IEEE Trans Biomed Eng. 2024 Apr;71(4):1319-1331. doi: 10.1109/TBME.2023.3333435. Epub 2024 Mar 20.
Spatial filtering and template matching-based steady-state visually evoked potentials (SSVEP) identification methods usually underperform in SSVEP identification with small-sample-size calibration data, especially when a single trial of data is available for each stimulation frequency.
In contrast to the state-of-the-art task-related component analysis (TRCA)-based methods, which construct spatial filters and SSVEP templates based on the inter-trial task-related components in SSVEP, this study proposes a method called periodically repeated component analysis (PRCA), which constructs spatial filters to maximize the reproducibility across periods and constructs synthetic SSVEP templates by replicating the periodically repeated components (PRCs). We also introduced PRCs into two improved variants of TRCA. Performance evaluation was conducted in a self-collected 16-target dataset, a public 40-target dataset, and an online experiment.
The proposed methods show significant performance improvements with less training data and can achieve comparable performance to the baseline methods with 5 trials by using 2 or 3 training trials. Using a single trial of calibration data for each frequency, the PRCA-based methods achieved the highest average accuracies of over 95% and 90% with a data length of 1 s and maximum average information transfer rates (ITR) of 198.8±57.3 bits/min and 191.2±48.1 bits/min for the two datasets, respectively. Averaged online accuracy of 94.00 ± 7.35% and ITR of 139.73±21.04 bits/min were achieved with 0.5-s calibration data per frequency.

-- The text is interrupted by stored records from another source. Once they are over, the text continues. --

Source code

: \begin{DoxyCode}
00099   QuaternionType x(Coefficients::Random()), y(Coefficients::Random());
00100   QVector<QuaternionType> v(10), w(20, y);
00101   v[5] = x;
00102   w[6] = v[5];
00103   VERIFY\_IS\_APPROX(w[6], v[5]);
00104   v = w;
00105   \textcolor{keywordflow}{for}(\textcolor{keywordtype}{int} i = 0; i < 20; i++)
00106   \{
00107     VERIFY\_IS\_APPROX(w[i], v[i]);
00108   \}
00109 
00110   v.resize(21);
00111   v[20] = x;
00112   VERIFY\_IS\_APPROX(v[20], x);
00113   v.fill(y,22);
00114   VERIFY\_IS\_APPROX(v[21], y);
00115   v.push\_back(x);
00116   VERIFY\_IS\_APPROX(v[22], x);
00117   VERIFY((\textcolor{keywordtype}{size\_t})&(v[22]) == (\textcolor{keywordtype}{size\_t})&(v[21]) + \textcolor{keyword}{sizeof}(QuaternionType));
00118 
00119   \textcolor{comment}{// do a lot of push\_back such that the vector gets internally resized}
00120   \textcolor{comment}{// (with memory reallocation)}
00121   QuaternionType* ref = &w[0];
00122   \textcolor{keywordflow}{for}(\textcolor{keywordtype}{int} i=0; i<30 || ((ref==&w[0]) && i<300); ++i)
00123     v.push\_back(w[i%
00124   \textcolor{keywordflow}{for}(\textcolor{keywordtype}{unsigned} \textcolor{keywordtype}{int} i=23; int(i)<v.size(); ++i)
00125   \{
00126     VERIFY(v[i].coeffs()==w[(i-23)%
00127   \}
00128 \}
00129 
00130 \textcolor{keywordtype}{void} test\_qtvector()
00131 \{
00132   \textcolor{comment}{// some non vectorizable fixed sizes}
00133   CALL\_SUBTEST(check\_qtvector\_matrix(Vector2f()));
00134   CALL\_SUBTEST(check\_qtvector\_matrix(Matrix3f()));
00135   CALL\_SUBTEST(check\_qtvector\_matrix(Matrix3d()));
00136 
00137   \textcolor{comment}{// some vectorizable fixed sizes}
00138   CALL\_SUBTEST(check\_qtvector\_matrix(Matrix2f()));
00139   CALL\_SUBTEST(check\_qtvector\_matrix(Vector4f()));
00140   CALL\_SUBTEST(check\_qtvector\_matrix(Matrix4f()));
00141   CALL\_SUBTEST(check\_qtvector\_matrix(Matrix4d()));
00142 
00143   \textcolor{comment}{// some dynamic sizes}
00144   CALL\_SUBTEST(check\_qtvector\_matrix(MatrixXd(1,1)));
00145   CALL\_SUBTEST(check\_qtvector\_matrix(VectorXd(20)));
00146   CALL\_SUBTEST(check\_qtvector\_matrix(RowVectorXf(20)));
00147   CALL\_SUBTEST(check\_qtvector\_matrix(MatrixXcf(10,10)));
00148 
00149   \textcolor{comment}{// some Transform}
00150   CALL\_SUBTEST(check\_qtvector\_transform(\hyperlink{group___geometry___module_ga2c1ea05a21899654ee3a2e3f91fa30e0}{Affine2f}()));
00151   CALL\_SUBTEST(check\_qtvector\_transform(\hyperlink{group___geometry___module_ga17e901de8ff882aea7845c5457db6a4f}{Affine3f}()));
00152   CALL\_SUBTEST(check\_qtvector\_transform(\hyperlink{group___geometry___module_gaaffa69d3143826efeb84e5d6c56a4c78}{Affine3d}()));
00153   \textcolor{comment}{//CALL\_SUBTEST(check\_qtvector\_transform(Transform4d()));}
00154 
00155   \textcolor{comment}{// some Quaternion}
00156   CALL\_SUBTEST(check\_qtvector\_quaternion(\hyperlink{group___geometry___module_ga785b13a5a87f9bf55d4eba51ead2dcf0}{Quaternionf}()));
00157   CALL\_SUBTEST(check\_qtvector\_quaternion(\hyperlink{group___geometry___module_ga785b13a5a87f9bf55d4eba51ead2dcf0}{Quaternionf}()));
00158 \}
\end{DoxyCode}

Our results demonstrate the effectiveness and robustness of PRCA-based methods for SSVEP identification with reduced calibration effort and suggest its potential for practical applications in SSVEP-BCIs.
基于空间滤波和模板匹配的稳态视觉诱发电位(SSVEP)识别方法在小样本量校准数据的 SSVEP 识别中表现通常不佳,尤其是在每个刺激频率仅有单个试次数据可用的情况下。

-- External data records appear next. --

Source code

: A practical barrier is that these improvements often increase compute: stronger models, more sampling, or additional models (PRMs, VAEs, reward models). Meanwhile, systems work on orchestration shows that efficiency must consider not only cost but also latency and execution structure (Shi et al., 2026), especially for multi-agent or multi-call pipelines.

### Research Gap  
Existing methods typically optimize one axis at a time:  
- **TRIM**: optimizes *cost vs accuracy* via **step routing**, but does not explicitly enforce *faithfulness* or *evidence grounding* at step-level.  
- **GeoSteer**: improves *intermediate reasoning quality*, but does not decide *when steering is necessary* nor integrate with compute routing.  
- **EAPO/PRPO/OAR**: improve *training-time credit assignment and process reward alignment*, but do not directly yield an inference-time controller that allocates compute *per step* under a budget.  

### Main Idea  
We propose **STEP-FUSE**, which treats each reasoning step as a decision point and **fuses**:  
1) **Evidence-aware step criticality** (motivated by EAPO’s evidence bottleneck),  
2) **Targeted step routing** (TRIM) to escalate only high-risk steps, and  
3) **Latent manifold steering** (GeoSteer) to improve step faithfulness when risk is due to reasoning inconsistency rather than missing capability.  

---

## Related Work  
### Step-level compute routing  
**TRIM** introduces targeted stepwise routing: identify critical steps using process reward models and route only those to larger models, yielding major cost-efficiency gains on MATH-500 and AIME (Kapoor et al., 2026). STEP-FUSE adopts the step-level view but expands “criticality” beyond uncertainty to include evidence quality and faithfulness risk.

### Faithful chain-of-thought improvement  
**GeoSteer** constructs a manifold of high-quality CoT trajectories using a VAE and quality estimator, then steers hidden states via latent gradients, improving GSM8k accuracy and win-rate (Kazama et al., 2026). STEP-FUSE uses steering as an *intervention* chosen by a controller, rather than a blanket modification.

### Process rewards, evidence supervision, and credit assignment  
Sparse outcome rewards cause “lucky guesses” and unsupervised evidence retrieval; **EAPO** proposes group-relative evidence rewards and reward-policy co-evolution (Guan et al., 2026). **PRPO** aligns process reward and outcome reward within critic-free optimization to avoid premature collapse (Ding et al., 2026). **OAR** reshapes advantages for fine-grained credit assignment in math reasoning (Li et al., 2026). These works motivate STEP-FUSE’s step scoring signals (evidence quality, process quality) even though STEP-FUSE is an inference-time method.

与基于任务相关成分分析(TRCA)的最新方法不同,该方法基于 SSVEP 中的跨试次任务相关成分构建空间滤波器和 SSVEP 模板,本研究提出了一种称为周期性重复成分分析(PRCA)的方法,该方法构建空间滤波器以最大限度地提高跨周期的可重复性,并通过复制周期性重复成分(PRCs)构建合成 SSVEP 模板。我们还将 PRCs 引入到 TRCA 的两个改进变体中。性能评估在我们自行收集的 16 目标数据集、公共的 40 目标数据集和在线实验中进行。
与基线方法相比,所提出的方法在使用较少的训练数据时表现出显著的性能提升,并且可以在使用 2 或 3 个训练试次的情况下,实现与使用 5 个试次的基线方法相当的性能。对于每个频率仅使用单个试次的校准数据,基于 PRCA 的方法分别在两个数据集上实现了超过 95%和 90%的平均最高精度,数据长度为 1 s 时的最大平均信息传输率(ITR)分别为 198.8±57.3 bits/min 和 191.2±48.1 bits/min。在每个频率使用 0.5 s 的校准数据时,在线平均精度为 94.00 ± 7.35%,ITR 为 139.73±21.04 bits/min。
我们的结果证明了 PRCA 方法在减少校准工作量的情况下进行 SSVEP 识别的有效性和鲁棒性,并表明其在 SSVEP-BCI 中的实际应用潜力。